Wednesday, October 21, 2009

This is just getting ridiculous

Because it's just not a Charlotte mayoral debate without John Lassiter throwing a last-second hissy fit.

Before last night's Jewish Federation of Greater Charlotte debate, televised live by WBTV, the organizers flipped a coin to see who'd be Candidate A (first in opening remarks, second in closing) and Candidate B (vice versa). Anthony called heads. The flip came up heads. Anthony was therefore Candidate A.

Lassiter said he was under the impression that the candidate who opens first shouldn't be allowed to close last. Paul Cameron of WBTV clarified that if Anthony is Candidate A, then he opens first and closes last.

That's when the smoke started coming out of Lassiter's ears -- three minutes before the debate began at 7 p.m.

"That's not fair," he stormed. "Those aren't the rules."

Yes, they were. From the guidelines, which WBTV and the Jewish Federation agreed to and submitted on Oct. 5, more than two weeks before the debate:

The moderators will give each candidate 2 minutes for opening remarks (Candidate A will go first.) ...

The moderators will then give each candidate 2 minutes for closing remarks (Candidate B will go first).

In, calmly, stepped Anthony. OK, he said. I'll allow John to go first in opening, and I'll go second in closing. And so the debate proceeded. (Video here.)

Point No. 1: Lassiter could have objected during the 15 days before the coin toss but didn't. He waited until the toss determined he didn't get the position he wanted. We wonder if he'd have objected if Anthony had called tails and Lassiter had gotten to open first and close last.

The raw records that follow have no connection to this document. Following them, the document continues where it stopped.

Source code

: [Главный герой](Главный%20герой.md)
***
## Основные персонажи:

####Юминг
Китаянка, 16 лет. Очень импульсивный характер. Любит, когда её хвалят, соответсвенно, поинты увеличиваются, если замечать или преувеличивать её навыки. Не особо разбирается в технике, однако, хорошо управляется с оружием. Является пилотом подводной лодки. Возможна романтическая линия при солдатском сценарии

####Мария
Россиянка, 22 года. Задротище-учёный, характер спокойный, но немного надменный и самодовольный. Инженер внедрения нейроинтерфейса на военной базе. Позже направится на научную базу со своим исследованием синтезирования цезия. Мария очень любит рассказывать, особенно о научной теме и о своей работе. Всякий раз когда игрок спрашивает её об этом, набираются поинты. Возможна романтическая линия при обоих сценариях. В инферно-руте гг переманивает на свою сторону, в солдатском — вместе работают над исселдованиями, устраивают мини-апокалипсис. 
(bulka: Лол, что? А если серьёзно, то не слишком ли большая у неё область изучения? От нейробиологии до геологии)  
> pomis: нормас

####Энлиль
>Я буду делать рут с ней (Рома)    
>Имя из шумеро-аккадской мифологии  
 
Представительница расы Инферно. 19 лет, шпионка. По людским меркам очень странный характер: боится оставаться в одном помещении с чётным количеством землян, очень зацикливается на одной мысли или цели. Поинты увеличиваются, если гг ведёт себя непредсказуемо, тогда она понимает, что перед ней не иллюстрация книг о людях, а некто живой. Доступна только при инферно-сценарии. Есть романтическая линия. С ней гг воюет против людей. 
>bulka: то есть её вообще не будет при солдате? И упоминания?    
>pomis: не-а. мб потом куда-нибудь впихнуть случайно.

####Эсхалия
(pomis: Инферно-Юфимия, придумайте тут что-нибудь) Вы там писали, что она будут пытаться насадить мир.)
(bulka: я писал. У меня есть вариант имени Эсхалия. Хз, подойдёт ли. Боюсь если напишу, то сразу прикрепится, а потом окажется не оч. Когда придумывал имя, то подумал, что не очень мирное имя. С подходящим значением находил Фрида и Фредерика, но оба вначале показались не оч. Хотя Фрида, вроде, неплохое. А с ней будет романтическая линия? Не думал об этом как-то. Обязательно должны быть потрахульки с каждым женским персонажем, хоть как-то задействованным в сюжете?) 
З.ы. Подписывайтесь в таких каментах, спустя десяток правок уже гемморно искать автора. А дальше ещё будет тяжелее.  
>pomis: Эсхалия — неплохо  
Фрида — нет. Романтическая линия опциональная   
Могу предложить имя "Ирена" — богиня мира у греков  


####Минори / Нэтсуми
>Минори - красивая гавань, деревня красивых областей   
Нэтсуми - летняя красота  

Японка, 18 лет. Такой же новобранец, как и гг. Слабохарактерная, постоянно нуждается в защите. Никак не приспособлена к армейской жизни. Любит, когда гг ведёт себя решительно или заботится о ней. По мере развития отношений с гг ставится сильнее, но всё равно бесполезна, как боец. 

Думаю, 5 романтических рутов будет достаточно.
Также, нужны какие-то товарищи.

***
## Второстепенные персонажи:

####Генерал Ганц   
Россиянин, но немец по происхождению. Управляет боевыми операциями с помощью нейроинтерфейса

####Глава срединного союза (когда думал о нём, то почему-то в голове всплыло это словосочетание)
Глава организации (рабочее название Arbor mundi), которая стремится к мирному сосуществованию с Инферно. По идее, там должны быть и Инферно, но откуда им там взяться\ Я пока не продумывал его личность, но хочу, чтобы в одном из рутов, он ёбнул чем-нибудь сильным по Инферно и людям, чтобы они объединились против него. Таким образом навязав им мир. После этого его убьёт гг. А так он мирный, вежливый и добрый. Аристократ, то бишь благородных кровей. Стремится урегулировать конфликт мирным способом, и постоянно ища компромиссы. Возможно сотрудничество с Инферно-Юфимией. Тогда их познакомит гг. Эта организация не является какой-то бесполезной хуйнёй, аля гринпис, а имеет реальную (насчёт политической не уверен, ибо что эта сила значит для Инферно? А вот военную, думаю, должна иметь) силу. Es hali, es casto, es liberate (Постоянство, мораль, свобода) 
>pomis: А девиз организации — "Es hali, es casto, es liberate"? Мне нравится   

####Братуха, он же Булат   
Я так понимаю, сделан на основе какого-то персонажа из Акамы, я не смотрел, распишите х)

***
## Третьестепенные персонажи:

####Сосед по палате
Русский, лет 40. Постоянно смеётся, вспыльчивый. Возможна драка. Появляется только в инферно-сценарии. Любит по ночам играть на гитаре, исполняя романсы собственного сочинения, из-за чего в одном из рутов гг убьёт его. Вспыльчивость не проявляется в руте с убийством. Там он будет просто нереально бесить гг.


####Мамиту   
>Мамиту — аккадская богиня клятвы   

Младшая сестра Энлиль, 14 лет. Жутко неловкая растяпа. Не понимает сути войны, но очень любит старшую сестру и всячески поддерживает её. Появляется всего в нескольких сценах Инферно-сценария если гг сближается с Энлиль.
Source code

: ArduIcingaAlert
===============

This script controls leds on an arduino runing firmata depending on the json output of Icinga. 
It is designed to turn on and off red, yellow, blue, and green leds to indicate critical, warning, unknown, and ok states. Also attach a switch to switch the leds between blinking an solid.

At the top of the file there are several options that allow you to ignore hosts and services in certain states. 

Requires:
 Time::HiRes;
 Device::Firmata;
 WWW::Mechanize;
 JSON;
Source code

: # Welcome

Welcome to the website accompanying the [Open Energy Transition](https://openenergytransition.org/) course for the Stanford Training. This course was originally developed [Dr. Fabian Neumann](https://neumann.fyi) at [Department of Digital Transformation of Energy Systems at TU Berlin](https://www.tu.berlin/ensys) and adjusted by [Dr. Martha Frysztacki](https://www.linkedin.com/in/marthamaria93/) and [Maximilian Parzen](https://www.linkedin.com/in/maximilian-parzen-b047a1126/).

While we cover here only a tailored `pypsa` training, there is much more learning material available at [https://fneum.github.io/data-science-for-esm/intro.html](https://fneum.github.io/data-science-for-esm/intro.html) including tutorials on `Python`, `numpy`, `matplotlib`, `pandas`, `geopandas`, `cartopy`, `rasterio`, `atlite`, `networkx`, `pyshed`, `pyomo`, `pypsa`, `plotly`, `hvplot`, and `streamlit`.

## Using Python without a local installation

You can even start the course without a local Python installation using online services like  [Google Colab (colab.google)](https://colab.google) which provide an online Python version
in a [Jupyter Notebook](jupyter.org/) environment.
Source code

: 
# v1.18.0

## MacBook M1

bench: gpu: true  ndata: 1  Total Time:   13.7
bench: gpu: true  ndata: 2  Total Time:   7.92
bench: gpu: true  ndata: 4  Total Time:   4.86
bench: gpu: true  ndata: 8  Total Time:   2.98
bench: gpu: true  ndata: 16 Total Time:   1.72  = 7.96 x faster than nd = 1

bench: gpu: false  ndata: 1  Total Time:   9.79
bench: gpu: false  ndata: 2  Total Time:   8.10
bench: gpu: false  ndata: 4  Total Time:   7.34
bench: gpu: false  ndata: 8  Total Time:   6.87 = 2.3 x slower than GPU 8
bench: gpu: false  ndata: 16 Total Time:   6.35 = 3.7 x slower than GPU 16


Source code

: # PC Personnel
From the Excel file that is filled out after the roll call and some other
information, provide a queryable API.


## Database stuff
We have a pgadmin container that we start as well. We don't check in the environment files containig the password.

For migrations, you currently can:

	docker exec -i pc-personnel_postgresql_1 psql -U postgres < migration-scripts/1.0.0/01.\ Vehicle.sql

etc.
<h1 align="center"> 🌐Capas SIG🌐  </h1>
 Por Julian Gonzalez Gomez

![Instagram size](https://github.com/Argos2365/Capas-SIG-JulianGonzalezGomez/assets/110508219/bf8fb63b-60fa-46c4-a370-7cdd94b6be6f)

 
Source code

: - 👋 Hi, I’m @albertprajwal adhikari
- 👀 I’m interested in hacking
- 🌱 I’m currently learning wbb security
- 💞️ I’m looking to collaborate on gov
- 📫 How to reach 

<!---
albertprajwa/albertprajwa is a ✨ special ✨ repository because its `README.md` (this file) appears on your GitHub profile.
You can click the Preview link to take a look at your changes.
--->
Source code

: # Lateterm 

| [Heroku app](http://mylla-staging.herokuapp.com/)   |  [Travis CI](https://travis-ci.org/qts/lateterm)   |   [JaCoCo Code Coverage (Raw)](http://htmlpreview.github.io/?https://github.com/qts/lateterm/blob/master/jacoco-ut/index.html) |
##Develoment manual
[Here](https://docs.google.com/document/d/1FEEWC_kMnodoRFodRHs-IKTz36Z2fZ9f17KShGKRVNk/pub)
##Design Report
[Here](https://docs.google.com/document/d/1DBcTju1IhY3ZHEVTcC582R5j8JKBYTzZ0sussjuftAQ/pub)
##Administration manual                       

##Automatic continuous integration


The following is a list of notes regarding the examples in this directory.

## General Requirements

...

Point No. 2: We'd maybe be inclined to presume Lassiter was just confused if this weren't the latest in a string of pre-debate shenanigans Lassiter's pulled over debate rules and other technicalities. This is, as John Turturro's character put it to a competitor in The Big Lebowski, "bush-league psych-out stuff. Laughable, man."

Point No. 3: Could you have asked for a more vivid illustration of why Anthony Foxx would make a better mayor? A problem arises. John Lassiter loses himself in paltry details, appearances and his own well-developed sense of entitlement and self-pity. Anthony Foxx steps in, mediates, offers a workable solution, and everyone gets down to business.

Character reveals itself in all sorts of ways, big and small. Ask yourself: Who handled it better? Who displayed real leadership? Who would you rather have as mayor?